What the task requires: The line containing "Get corporation names" marks the end: restate word for word every line from the first line of the entries below through that one.

=== Begin Enclosure ===

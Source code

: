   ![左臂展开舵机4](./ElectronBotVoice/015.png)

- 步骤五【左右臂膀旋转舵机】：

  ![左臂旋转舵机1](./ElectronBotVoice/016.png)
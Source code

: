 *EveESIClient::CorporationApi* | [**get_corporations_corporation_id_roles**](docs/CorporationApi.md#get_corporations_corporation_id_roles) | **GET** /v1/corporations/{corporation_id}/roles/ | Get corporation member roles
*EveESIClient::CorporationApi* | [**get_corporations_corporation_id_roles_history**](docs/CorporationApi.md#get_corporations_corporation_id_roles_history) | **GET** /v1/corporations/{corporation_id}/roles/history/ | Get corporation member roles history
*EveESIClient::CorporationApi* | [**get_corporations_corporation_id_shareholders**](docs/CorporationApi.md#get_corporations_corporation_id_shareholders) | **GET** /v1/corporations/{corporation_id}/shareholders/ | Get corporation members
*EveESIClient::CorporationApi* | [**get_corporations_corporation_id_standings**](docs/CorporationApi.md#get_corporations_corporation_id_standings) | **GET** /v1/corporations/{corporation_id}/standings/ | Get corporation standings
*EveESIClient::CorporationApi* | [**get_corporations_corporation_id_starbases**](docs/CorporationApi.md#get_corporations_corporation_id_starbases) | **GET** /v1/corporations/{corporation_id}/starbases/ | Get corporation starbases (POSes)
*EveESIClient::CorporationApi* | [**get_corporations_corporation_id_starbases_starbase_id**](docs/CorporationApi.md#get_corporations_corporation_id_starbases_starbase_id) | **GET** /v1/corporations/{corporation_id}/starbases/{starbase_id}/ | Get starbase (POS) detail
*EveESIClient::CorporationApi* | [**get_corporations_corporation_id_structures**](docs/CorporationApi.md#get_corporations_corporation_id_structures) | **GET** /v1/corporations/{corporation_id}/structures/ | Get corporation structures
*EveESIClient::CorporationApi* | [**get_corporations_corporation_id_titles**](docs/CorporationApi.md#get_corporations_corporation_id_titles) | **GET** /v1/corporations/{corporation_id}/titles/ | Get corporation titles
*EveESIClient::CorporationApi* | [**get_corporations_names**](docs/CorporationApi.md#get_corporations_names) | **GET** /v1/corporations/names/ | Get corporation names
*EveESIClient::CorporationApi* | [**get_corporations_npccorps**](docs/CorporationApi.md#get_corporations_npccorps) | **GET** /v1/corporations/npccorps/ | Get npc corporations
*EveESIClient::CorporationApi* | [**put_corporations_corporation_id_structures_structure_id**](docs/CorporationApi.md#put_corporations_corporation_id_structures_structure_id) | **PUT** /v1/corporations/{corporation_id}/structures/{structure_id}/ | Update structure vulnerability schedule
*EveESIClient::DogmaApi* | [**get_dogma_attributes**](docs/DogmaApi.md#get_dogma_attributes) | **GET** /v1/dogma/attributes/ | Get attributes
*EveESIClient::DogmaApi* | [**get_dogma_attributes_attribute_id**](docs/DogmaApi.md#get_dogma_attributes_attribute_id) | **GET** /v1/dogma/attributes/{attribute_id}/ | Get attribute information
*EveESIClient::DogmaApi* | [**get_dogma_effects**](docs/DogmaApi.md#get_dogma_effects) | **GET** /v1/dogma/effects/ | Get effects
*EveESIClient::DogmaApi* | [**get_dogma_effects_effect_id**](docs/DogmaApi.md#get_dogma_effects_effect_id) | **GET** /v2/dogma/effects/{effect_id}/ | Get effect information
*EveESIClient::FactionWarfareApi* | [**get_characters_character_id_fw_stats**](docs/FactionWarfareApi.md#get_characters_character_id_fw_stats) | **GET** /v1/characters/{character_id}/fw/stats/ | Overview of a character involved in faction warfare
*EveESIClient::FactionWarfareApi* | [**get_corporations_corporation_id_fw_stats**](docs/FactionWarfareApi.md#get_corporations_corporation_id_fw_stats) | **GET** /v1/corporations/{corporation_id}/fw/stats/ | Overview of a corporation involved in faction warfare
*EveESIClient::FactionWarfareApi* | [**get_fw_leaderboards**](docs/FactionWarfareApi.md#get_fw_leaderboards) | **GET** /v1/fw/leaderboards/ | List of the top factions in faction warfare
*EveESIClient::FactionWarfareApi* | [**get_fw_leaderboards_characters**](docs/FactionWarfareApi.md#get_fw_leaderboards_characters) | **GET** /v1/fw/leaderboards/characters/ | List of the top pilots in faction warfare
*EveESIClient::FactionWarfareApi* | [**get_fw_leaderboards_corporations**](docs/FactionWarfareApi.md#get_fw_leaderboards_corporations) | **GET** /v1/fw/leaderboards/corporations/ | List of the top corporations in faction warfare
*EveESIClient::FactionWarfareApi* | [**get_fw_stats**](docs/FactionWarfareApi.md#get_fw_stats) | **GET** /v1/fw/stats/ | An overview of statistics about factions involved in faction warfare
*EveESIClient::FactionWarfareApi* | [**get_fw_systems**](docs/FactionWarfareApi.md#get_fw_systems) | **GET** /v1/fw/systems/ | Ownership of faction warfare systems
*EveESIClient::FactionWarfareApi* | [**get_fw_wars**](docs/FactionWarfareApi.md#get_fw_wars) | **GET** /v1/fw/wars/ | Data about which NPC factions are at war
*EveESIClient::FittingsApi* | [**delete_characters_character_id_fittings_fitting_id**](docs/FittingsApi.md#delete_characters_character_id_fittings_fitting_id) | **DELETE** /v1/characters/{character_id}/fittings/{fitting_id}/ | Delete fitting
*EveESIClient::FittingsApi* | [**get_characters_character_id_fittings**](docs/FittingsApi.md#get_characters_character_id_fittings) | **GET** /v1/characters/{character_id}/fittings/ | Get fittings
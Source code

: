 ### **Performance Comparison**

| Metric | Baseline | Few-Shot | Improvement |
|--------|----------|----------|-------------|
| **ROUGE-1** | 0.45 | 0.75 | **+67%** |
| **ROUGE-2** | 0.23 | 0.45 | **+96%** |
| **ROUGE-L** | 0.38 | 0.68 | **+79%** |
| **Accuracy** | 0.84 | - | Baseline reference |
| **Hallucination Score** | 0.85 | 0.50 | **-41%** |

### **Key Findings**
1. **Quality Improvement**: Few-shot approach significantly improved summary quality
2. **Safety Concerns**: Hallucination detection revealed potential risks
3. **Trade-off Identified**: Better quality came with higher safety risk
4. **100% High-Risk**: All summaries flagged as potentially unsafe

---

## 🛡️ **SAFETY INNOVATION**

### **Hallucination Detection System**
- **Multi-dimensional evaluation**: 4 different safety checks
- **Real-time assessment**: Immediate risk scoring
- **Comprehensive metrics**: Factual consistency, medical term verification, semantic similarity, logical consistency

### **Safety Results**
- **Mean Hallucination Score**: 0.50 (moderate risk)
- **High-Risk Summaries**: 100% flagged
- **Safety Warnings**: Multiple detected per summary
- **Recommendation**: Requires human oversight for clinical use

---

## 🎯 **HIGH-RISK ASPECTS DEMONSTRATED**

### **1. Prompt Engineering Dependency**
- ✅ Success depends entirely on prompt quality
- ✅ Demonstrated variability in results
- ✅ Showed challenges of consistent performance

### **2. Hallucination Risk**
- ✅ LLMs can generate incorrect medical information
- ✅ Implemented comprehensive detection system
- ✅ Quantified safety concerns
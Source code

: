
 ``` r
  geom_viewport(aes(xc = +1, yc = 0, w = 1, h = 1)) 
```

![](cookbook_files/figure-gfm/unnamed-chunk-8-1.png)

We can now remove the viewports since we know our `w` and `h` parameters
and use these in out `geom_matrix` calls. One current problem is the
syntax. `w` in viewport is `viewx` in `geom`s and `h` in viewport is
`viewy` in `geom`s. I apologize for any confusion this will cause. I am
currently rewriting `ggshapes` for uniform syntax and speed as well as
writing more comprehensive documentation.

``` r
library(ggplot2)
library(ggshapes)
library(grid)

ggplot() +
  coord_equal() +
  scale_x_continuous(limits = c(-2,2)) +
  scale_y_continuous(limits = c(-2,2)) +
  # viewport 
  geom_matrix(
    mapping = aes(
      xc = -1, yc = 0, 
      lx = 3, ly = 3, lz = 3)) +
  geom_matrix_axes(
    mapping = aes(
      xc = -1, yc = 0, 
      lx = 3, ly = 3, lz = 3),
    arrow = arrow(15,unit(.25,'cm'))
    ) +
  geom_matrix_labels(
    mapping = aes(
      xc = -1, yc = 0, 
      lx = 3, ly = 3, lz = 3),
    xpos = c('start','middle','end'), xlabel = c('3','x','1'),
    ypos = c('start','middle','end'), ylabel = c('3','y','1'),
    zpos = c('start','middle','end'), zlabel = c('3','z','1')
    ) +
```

=== End Enclosure ===

Solution:
Source code

:   ![左臂展开舵机4](./ElectronBotVoice/015.png)

- 步骤五【左右臂膀旋转舵机】：

  ![左臂旋转舵机1](./ElectronBotVoice/016.png)
Source code

: *EveESIClient::CorporationApi* | [**get_corporations_corporation_id_roles**](docs/CorporationApi.md#get_corporations_corporation_id_roles) | **GET** /v1/corporations/{corporation_id}/roles/ | Get corporation member roles
*EveESIClient::CorporationApi* | [**get_corporations_corporation_id_roles_history**](docs/CorporationApi.md#get_corporations_corporation_id_roles_history) | **GET** /v1/corporations/{corporation_id}/roles/history/ | Get corporation member roles history
*EveESIClient::CorporationApi* | [**get_corporations_corporation_id_shareholders**](docs/CorporationApi.md#get_corporations_corporation_id_shareholders) | **GET** /v1/corporations/{corporation_id}/shareholders/ | Get corporation members
*EveESIClient::CorporationApi* | [**get_corporations_corporation_id_standings**](docs/CorporationApi.md#get_corporations_corporation_id_standings) | **GET** /v1/corporations/{corporation_id}/standings/ | Get corporation standings
*EveESIClient::CorporationApi* | [**get_corporations_corporation_id_starbases**](docs/CorporationApi.md#get_corporations_corporation_id_starbases) | **GET** /v1/corporations/{corporation_id}/starbases/ | Get corporation starbases (POSes)
*EveESIClient::CorporationApi* | [**get_corporations_corporation_id_starbases_starbase_id**](docs/CorporationApi.md#get_corporations_corporation_id_starbases_starbase_id) | **GET** /v1/corporations/{corporation_id}/starbases/{starbase_id}/ | Get starbase (POS) detail
*EveESIClient::CorporationApi* | [**get_corporations_corporation_id_structures**](docs/CorporationApi.md#get_corporations_corporation_id_structures) | **GET** /v1/corporations/{corporation_id}/structures/ | Get corporation structures
*EveESIClient::CorporationApi* | [**get_corporations_corporation_id_titles**](docs/CorporationApi.md#get_corporations_corporation_id_titles) | **GET** /v1/corporations/{corporation_id}/titles/ | Get corporation titles
*EveESIClient::CorporationApi* | [**get_corporations_names**](docs/CorporationApi.md#get_corporations_names) | **GET** /v1/corporations/names/ | Get corporation names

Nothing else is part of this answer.